Table 1. Concordance correlation coefficients for the PRM metrics: Emphysema% (lower diagonal) and FSAD% (upper diagonal). Low concordance (<0.9) is highlighted with bold letters. The low concordance for emphysema and FSAD of the harmonized image shows that the harmonized data is the only one providing different information about FSAD and emphysema from the one obtained in the original image.
Table 2. Linear regression analysis for the FEV1% with respect to the amount of emphysema (Emph%) and small airway disease (FSAD%).

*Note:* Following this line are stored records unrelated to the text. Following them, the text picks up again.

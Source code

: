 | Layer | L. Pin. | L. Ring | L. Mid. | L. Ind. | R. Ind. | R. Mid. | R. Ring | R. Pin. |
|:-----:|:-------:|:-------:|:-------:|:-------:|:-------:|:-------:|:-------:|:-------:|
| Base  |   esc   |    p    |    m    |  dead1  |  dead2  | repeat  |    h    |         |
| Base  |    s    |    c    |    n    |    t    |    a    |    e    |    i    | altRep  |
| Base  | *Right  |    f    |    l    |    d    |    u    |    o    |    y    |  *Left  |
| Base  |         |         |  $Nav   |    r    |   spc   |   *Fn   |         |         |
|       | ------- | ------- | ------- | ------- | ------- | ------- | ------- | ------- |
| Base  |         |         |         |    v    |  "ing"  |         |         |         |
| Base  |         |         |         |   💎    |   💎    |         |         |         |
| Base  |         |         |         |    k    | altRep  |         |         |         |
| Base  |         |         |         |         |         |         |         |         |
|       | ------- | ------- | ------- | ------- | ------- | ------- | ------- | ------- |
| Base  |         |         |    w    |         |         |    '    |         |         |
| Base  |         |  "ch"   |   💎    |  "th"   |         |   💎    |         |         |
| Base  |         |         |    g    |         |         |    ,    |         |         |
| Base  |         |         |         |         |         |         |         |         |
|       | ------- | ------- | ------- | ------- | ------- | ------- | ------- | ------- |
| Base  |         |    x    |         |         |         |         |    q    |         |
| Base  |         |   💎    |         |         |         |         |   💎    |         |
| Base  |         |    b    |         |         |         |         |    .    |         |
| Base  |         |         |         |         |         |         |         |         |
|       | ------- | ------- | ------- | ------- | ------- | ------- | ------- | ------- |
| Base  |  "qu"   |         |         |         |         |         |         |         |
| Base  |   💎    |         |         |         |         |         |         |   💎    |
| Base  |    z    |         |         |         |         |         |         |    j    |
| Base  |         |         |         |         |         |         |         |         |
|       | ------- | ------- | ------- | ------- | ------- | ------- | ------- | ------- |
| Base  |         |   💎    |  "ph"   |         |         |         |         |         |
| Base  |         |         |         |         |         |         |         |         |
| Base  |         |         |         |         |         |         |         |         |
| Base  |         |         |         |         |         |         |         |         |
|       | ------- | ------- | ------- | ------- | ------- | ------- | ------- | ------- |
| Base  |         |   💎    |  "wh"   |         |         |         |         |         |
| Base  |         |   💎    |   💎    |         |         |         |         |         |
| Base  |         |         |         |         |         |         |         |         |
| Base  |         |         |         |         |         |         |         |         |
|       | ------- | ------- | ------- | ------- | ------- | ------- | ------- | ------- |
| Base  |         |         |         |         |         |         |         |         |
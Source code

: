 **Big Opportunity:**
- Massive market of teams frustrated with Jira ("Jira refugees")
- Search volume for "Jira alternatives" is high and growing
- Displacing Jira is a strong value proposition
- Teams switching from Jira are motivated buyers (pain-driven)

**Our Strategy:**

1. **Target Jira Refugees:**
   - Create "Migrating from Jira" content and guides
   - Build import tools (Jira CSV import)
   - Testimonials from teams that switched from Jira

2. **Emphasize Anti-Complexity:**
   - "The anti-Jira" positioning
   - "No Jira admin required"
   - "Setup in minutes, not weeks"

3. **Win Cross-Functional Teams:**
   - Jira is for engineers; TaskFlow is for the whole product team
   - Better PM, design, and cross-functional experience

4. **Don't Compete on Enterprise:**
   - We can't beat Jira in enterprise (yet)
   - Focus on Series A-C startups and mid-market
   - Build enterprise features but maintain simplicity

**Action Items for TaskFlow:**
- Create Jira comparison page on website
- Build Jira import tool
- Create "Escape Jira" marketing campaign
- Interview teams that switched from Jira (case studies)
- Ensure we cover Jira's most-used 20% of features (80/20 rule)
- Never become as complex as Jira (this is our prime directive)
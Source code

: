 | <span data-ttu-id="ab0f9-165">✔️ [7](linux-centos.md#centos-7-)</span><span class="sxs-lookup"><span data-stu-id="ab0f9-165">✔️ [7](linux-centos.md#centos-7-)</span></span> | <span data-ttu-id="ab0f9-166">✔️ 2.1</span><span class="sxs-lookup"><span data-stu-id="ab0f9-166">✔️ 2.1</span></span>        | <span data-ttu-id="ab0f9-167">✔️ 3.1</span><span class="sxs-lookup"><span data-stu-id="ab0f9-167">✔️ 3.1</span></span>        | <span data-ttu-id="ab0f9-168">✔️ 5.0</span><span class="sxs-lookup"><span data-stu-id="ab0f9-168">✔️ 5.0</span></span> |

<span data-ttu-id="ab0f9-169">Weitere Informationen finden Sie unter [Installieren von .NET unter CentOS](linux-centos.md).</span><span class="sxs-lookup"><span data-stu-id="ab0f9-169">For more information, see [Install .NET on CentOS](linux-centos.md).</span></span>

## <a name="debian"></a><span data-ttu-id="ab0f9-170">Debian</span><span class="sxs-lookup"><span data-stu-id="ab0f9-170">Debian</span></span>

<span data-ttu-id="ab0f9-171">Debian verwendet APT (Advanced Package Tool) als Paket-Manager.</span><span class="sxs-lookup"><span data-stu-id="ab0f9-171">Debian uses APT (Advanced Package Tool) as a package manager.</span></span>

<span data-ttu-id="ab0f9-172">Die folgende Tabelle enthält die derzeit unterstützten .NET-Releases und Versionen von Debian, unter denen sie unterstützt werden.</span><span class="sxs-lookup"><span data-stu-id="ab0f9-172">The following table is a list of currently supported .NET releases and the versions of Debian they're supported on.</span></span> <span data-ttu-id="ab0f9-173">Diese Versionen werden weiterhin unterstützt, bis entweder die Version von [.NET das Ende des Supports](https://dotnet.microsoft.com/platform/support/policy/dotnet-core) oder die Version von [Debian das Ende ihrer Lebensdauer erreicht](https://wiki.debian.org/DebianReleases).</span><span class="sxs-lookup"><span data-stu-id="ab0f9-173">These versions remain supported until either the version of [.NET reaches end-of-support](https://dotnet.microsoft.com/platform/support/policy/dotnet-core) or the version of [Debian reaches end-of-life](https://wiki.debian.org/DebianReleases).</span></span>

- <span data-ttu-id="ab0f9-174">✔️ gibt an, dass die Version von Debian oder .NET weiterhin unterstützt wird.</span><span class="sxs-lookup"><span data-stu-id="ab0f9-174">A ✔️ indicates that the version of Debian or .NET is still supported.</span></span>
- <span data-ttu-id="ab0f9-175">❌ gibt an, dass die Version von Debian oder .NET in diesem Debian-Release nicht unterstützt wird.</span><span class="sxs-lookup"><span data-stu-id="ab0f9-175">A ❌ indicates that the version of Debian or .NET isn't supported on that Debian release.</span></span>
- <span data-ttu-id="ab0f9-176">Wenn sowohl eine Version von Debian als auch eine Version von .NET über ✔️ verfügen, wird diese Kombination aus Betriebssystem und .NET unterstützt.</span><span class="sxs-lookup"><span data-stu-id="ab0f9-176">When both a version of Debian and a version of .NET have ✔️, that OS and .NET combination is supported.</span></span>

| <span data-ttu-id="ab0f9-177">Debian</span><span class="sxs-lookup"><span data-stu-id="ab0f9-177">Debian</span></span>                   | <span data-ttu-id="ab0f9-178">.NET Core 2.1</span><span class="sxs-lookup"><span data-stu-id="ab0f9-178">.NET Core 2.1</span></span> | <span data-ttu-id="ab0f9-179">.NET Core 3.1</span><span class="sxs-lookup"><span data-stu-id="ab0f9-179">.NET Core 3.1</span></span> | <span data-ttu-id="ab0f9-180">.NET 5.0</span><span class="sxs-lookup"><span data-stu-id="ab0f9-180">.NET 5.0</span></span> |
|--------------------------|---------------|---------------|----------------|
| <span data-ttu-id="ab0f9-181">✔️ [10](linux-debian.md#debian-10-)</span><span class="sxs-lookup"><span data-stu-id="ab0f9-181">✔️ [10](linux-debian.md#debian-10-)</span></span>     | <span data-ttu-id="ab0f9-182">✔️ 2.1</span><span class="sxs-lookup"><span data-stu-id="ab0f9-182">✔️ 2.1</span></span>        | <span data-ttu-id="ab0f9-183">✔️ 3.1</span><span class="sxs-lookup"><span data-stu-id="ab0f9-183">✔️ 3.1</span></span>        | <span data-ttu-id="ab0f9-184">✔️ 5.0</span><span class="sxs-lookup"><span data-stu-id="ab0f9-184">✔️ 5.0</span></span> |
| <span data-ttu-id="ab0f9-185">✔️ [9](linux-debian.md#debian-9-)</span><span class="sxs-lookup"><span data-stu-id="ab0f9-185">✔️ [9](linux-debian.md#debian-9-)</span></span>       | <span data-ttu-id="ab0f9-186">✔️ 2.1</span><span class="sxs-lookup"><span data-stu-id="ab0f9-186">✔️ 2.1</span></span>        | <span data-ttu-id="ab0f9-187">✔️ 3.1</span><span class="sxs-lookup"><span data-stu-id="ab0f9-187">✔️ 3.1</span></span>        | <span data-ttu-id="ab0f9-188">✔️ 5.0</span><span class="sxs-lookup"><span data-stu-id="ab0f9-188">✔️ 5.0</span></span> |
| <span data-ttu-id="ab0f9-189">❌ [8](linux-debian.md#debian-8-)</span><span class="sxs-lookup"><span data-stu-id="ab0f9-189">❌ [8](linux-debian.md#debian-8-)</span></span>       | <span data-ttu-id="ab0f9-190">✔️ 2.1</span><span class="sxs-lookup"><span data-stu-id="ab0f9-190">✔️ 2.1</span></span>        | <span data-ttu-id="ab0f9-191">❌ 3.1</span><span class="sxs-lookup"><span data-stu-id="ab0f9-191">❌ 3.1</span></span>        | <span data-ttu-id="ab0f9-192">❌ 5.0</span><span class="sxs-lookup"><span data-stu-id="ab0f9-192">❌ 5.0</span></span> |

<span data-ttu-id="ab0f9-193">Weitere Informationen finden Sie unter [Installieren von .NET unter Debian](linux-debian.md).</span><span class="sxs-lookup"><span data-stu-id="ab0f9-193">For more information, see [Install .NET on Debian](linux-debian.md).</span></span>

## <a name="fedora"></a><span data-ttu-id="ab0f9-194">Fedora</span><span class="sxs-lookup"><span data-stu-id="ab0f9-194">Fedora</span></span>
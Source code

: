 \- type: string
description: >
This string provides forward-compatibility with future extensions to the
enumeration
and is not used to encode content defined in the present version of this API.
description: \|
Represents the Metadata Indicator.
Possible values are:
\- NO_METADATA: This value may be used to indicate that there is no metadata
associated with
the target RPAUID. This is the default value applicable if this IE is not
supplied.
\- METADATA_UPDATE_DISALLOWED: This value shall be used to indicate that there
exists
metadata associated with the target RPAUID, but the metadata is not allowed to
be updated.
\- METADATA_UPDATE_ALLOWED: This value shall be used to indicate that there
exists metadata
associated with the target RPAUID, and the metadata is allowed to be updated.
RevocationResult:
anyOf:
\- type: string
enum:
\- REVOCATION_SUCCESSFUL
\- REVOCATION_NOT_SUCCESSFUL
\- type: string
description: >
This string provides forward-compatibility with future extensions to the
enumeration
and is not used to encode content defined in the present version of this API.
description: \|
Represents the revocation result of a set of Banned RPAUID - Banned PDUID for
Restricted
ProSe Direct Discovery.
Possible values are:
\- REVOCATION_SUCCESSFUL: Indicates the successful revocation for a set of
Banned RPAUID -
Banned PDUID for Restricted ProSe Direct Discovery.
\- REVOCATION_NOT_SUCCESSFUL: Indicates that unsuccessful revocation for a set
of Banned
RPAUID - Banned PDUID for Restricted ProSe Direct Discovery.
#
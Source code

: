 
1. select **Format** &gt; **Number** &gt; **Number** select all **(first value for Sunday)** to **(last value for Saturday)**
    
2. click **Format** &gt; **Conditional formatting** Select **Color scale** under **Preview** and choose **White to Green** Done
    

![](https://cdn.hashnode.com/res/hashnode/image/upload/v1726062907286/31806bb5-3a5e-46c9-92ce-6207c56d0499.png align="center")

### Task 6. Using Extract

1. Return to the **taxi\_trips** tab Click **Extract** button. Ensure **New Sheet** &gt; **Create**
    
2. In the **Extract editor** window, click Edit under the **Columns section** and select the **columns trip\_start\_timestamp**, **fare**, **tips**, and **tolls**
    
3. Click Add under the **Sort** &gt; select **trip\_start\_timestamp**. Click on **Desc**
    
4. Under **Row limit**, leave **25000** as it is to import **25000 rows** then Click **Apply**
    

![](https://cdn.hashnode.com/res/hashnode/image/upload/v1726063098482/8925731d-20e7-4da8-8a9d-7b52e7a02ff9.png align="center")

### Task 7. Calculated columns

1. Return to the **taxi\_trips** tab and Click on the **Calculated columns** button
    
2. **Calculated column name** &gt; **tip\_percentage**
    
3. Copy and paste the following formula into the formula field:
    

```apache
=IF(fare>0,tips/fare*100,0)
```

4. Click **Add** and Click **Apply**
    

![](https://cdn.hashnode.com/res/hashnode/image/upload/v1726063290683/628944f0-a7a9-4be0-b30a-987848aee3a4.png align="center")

Physiological Validation. The common histological references for emphysema and small airway disease are the mean linear intercept and the airway counting approach [1]. However, when histological approaches are not available, indirect functional measures must be used. An indirect validation is usually performed by evaluating the ability of the measurements obtained with each approach to ascertain the physiological response to emphysema and small airway disease. Both processes imply a reduction in lung function due to airway collapse (emphysema) and increase airway resistance (small airway disease) that can be assessed by the Force Expiratory Volume in 1-second percent predicted (FEV1%). We show in Table 2 the results of the multivariate linear models that relate Emph% and FSAD% to FEV1% for each method. Note that the reference methods obtain the same outcome as the one obtained with the original image: a significant effect of FSAD% in the FEV1%. However, note also that the explained variance is lower for all the reference cases. This result shows that the commonly used noise reduction methods do not provide a better description of FSAD and emphysema interplay. On the other hand, the harmonization improves the explained variance from \(51\%\) to \(54\%\), showing that the harmonized data contributes to model the lung function better than the original image and any reference method. Furthermore, with the harmonization, the emphysema becomes statistically significant, showing a negative relationship of the emphysema ratio with the lung function. This result is consistent with the natural progression of COPD: “the function declines as both the emphysema and FSAD ratios increase,” and exhibits the importance of the proposed harmonization technique in distinguishing FSAD and emphysema.

4 Conclusion

We have presented a harmonization technique to deal with non-stationary noise and bias in chest CT scans. Our approach rests on a mixture model that describes the local statistics of the CT signal. The model is used to stabilize the noise and generate a stationary process. Then, the spatially varying bias induced by noise is corrected by removing the linear dependence between the signal and the noise variance. Finally, the systematic bias is removed by adjusting with trachea and aorta reference levels. This approach was used in the quantification of both emphysema and small airway disease using the PRM methodology. This is an ideal problem to illustrate our approach as it deals with information from two images acquired at inspiration and expiration with different noise characteristics due to acquisition and lung volume differences. The assessment is performed through a population study of 48 subjects acquired from different scanners and manufacturers. Comparisons with other reference methods show that the CT harmonization provides a significant increase in the detection of both emphysema and airway disease when compared to the original image or the reference methods. This increase results in a better distinction between emphysema and airway disease that cannot be achieved with the PRM analysis in the original image or the image filtered with the reference methods, as the concordance analysis confirmed. Additionally, the better distinction between emphysema and airway disease significantly increases the correlation with functional metrics of airway obstruction suggesting that our approach is better empowered to measure biomarkers that better reflect the disease pathophysiology.